[Records for this exercise]
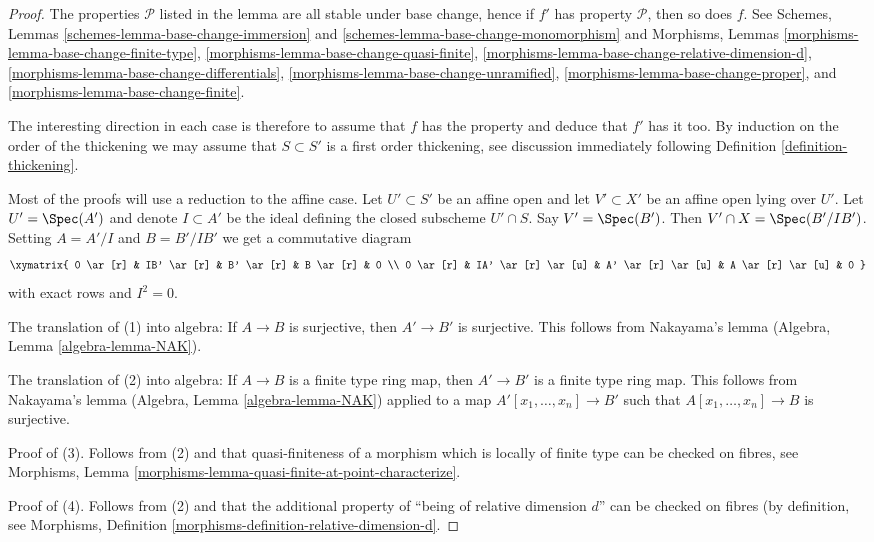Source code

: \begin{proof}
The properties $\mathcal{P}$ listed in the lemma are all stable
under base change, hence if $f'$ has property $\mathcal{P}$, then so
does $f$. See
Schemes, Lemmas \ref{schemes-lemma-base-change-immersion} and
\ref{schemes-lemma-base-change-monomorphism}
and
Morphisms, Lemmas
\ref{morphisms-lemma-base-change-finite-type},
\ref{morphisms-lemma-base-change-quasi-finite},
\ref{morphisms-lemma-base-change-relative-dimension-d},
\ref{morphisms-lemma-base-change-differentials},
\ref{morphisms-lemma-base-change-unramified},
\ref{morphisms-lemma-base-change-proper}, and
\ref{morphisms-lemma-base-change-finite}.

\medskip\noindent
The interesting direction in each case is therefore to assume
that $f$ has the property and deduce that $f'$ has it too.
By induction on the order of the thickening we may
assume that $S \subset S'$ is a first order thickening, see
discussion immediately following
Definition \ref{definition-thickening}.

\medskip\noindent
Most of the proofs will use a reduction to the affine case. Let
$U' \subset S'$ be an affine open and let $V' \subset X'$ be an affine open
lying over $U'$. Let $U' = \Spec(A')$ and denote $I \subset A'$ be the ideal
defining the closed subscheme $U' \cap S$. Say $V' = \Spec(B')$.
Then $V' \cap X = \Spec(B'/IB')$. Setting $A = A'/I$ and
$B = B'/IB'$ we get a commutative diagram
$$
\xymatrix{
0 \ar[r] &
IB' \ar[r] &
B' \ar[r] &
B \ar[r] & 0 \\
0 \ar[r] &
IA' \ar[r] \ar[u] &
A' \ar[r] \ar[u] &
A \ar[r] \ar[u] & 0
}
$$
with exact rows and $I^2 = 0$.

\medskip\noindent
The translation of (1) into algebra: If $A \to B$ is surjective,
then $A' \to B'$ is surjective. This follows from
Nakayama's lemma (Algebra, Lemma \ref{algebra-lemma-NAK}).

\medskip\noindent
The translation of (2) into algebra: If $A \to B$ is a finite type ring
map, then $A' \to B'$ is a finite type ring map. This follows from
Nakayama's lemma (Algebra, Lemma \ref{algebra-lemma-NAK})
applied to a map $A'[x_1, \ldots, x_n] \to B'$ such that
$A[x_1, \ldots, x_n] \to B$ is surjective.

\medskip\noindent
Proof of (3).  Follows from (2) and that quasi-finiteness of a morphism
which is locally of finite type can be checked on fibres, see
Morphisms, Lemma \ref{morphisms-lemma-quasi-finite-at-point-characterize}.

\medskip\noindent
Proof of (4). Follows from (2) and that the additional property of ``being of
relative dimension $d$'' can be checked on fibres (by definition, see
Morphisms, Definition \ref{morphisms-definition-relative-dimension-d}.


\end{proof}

* * *

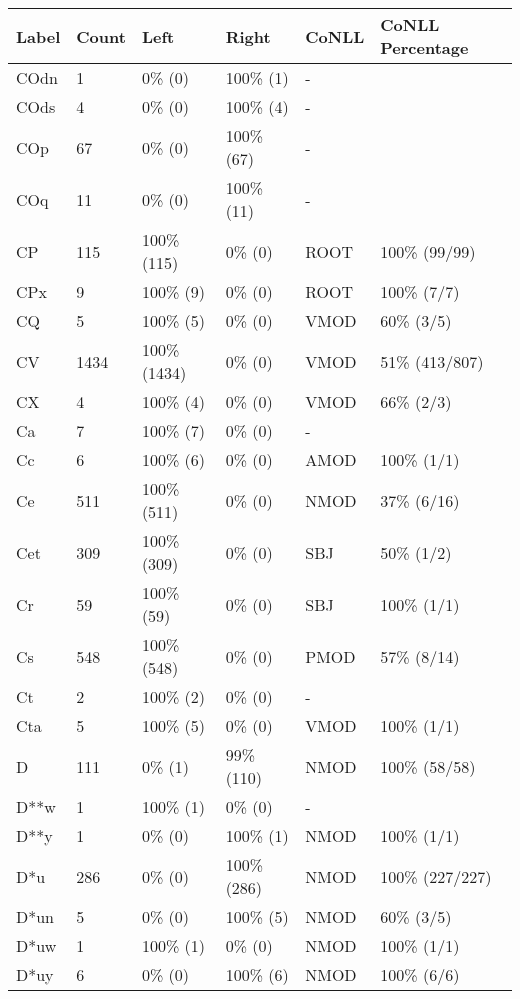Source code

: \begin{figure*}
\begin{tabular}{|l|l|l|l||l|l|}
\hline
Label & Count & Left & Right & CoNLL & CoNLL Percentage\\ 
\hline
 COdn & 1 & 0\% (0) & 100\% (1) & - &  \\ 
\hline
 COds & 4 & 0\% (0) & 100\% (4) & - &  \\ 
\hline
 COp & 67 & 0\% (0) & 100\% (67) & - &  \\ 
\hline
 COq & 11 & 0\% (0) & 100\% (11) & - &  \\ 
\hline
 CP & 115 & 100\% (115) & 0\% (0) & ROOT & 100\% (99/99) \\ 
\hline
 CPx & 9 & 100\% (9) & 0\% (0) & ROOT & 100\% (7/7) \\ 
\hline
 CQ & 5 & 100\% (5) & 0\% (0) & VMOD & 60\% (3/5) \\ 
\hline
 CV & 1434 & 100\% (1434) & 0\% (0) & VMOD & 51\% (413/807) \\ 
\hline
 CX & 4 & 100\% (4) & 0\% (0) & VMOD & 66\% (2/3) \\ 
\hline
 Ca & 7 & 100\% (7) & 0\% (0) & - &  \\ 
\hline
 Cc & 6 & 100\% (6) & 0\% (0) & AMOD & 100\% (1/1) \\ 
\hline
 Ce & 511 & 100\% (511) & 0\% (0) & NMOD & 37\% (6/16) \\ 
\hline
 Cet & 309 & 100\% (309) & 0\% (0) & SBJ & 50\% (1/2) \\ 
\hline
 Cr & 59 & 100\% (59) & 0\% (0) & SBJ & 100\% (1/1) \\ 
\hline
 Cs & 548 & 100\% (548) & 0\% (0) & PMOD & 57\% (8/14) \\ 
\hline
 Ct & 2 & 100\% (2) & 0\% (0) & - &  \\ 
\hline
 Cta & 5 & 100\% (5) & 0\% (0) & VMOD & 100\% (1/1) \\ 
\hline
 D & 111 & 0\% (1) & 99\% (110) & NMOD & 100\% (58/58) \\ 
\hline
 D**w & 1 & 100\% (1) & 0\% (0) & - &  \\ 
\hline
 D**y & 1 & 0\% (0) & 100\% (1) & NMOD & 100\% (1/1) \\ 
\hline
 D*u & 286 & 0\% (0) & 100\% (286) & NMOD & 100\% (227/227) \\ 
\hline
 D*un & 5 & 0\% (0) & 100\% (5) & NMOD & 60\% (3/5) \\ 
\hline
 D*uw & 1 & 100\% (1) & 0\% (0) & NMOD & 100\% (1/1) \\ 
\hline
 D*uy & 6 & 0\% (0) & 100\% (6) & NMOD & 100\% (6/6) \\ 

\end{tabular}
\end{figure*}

* * *

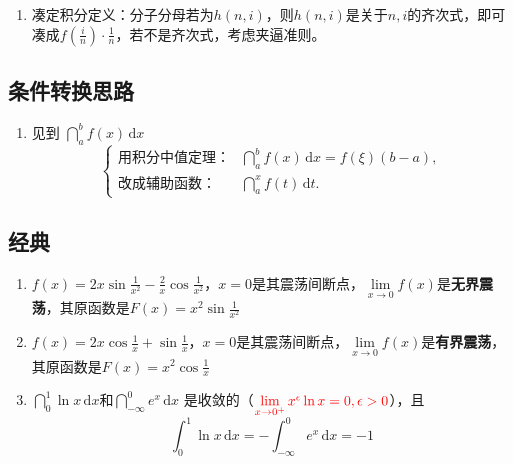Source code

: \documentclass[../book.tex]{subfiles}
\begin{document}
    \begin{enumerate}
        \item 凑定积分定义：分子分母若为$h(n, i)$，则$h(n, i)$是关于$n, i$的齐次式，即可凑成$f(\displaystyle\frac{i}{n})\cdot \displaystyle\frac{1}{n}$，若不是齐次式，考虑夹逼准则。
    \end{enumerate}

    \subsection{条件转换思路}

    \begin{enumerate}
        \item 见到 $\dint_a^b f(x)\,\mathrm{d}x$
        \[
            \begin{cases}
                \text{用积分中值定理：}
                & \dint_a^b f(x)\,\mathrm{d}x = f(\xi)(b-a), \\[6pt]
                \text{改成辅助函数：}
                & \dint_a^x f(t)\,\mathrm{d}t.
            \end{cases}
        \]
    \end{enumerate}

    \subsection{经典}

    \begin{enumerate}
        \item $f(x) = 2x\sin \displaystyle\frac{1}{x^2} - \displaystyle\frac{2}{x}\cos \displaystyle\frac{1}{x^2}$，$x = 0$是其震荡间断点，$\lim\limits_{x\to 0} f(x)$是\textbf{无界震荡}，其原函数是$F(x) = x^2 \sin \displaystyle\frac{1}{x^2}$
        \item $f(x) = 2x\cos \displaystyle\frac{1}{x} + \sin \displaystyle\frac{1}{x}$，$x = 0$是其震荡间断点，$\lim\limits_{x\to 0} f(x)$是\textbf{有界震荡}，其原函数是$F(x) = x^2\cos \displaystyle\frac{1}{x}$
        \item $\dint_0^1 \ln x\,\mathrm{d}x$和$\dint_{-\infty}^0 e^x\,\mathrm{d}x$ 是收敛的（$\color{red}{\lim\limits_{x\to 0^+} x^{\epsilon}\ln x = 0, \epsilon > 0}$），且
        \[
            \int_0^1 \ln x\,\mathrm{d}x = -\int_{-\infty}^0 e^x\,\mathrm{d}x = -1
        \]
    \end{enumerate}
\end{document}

[Your goal] Scan the material above for lines holding "VMOD" and copy each of them.

[Your solution]
 CQ & 5 & 100\% (5) & 0\% (0) & VMOD & 60\% (3/5) \\ 
 CV & 1434 & 100\% (1434) & 0\% (0) & VMOD & 51\% (413/807) \\ 
 CX & 4 & 100\% (4) & 0\% (0) & VMOD & 66\% (2/3) \\ 
 Cta & 5 & 100\% (5) & 0\% (0) & VMOD & 100\% (1/1) \\ 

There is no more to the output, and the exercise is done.